* WHAT IS NEEDED
What is the number of lines below that include the string "clone"? Provide that number alone.

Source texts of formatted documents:

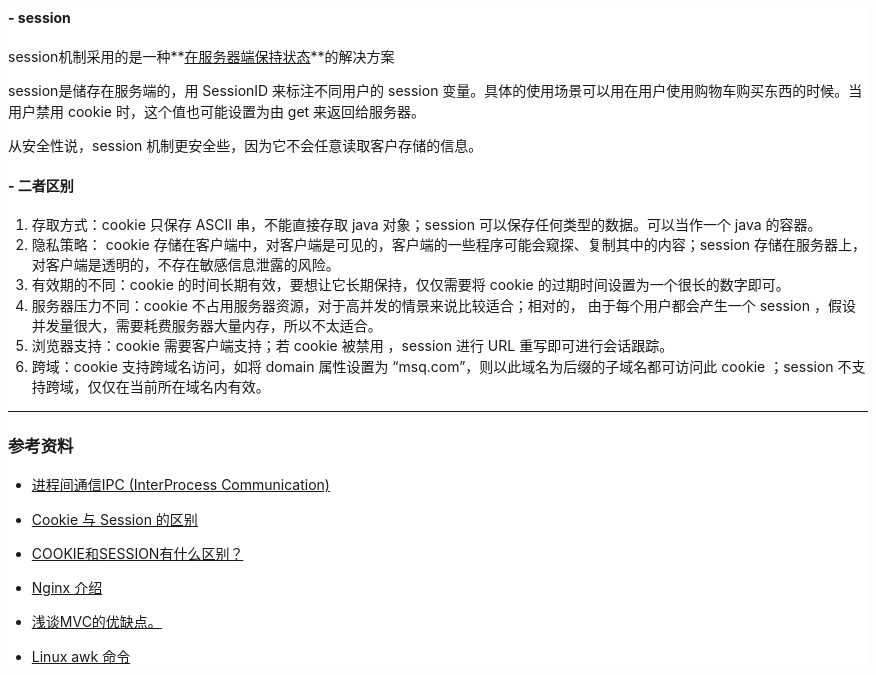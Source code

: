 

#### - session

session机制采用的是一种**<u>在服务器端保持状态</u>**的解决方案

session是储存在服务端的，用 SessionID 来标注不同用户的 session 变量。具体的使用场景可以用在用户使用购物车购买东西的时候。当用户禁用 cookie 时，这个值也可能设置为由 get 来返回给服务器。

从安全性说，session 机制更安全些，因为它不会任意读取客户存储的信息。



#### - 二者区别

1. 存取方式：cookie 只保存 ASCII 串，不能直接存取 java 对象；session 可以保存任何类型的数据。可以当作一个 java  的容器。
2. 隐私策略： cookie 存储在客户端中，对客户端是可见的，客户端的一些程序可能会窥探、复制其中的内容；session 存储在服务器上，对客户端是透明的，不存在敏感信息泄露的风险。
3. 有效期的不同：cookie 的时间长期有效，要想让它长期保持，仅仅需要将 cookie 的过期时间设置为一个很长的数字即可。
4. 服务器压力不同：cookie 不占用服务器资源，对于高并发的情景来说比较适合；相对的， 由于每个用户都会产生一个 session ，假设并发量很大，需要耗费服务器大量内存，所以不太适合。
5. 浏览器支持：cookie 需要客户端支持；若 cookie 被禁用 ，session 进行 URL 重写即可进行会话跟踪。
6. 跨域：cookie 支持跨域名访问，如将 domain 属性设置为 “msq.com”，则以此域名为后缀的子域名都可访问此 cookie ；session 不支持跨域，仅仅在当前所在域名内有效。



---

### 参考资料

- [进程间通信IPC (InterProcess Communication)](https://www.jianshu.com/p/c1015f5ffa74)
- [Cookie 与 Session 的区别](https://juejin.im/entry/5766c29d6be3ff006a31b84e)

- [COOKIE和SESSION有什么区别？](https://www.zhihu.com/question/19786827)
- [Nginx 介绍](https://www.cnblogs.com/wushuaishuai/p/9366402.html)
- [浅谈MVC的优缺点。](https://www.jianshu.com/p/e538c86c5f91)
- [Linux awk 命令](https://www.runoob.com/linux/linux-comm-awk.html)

...

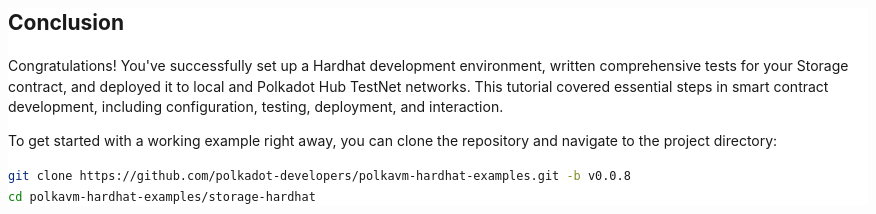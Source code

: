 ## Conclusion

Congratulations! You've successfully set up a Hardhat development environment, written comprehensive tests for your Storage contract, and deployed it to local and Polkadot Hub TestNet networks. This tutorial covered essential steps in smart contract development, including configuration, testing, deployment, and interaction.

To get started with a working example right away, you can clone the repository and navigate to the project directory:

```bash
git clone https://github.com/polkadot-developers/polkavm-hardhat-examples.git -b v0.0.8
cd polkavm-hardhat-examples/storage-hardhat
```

* REPLY
2